Una incursión armada durante un encuentro deportivo en Salamanca, Guanajuato, resultó en la muerte de 11 personas y dejó a otras 12 heridas el pasado domingo 25, consolidando a la región como uno de los focos de violencia más críticos del país.
El ataque ocurrió cuando sujetos armados abrieron fuego contra los asistentes en un campo de fútbol local; según el reporte municipal, diez víctimas fallecieron en el lugar y una más en el hospital, mientras que los sobrevivientes permanecen bajo atención médica por impactos de bala en un contexto de inseguridad que también registró el hallazgo de restos humanos en la misma localidad el sábado por la noche.

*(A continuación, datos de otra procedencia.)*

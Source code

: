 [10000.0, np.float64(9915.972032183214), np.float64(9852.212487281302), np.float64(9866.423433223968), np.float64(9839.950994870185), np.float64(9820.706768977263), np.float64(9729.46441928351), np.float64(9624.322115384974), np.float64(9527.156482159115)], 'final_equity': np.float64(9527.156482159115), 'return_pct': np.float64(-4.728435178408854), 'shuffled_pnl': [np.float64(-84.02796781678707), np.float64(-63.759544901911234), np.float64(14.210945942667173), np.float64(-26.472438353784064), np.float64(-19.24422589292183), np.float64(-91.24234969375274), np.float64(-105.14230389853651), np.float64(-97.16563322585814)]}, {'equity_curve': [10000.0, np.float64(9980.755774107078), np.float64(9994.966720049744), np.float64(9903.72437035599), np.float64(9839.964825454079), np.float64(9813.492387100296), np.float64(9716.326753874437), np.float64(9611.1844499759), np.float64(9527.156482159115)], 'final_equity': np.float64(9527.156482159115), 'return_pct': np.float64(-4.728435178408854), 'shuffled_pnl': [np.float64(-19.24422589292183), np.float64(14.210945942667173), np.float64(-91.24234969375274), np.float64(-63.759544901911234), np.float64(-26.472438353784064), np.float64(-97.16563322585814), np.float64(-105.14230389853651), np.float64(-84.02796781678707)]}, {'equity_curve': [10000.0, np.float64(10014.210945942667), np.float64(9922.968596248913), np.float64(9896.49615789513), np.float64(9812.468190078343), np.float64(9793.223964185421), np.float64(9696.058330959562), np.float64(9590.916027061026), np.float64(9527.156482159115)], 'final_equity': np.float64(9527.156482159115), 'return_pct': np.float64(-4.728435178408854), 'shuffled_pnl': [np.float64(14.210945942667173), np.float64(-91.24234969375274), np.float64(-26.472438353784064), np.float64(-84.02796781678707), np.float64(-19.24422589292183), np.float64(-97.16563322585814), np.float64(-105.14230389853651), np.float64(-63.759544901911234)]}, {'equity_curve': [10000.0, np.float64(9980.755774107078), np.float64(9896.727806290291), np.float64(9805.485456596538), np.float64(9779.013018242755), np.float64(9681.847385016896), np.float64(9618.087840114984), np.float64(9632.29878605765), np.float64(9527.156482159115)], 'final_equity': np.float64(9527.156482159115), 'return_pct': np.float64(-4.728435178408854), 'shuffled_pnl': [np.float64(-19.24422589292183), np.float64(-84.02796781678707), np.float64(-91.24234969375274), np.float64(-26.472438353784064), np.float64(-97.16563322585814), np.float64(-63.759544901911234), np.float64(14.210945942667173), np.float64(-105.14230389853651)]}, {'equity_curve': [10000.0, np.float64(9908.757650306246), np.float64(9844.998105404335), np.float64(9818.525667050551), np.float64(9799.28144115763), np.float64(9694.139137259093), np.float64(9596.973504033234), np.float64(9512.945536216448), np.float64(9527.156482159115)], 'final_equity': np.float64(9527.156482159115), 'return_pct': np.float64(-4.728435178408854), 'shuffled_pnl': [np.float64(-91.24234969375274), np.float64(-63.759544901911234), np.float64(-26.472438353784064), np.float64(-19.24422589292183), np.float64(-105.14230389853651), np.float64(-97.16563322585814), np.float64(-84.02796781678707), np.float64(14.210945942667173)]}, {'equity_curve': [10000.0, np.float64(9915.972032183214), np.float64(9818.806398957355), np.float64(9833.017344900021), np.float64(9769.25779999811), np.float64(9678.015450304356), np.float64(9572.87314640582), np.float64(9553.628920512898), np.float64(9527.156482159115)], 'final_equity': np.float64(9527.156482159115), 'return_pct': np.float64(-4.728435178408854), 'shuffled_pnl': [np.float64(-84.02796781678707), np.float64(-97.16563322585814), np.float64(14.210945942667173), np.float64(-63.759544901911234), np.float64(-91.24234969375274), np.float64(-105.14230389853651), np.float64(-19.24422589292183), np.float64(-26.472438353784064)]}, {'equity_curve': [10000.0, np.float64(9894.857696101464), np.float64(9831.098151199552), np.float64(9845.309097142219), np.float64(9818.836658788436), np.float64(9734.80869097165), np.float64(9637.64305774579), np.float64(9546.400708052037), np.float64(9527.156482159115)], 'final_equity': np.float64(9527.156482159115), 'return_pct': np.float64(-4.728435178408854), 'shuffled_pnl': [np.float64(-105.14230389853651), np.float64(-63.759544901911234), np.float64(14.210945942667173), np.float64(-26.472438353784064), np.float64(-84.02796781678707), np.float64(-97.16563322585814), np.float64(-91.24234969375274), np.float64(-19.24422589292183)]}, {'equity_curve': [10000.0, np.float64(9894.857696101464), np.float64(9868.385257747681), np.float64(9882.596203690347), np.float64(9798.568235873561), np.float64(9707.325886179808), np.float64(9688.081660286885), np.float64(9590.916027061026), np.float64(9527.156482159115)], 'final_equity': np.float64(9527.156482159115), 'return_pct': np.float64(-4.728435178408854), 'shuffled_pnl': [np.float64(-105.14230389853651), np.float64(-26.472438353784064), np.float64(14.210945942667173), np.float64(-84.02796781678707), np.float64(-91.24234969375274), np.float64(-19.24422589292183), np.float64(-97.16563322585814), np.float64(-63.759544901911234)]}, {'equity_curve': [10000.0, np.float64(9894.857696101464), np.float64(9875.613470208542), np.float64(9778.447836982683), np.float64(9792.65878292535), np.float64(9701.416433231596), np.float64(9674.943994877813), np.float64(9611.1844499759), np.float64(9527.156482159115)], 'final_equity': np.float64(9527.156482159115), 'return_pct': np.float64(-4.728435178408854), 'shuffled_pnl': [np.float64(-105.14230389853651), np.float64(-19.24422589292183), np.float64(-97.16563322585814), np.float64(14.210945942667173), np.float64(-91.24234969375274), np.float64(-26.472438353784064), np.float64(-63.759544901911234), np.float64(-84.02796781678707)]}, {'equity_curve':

A pesar de su relevancia como centro industrial y turístico, Guanajuato enfrenta una crisis persistente debido a las disputas entre grupos del crimen organizado por el control del tráfico de drogas y el robo de combustible.
Estos hechos violentos desafían el optimismo de la administración de la presidenta Claudia Sheinbaum, quien recientemente destacó que la tasa de homicidios en México alcanzó en 2025 su punto más bajo en una década. La disparidad entre las cifras oficiales y la brutalidad de ataques en espacios públicos mantiene en alerta a la sociedad civil y a las fuerzas de seguridad federales.
Tras la masacre, las fuerzas de seguridad locales y federales desplegaron un operativo de búsqueda para localizar a los perpetradores, aunque hasta el momento no se han reportado detenciones. La Fiscalía estatal ha tomado control de la escena para recolectar evidencia y determinar si el ataque está vinculado a las células delictivas que operan en el corredor industrial. Este incidente subraya la complejidad de la estrategia de seguridad nacional en territorios donde el control territorial de los carteles sigue desafiando la autoridad del Estado.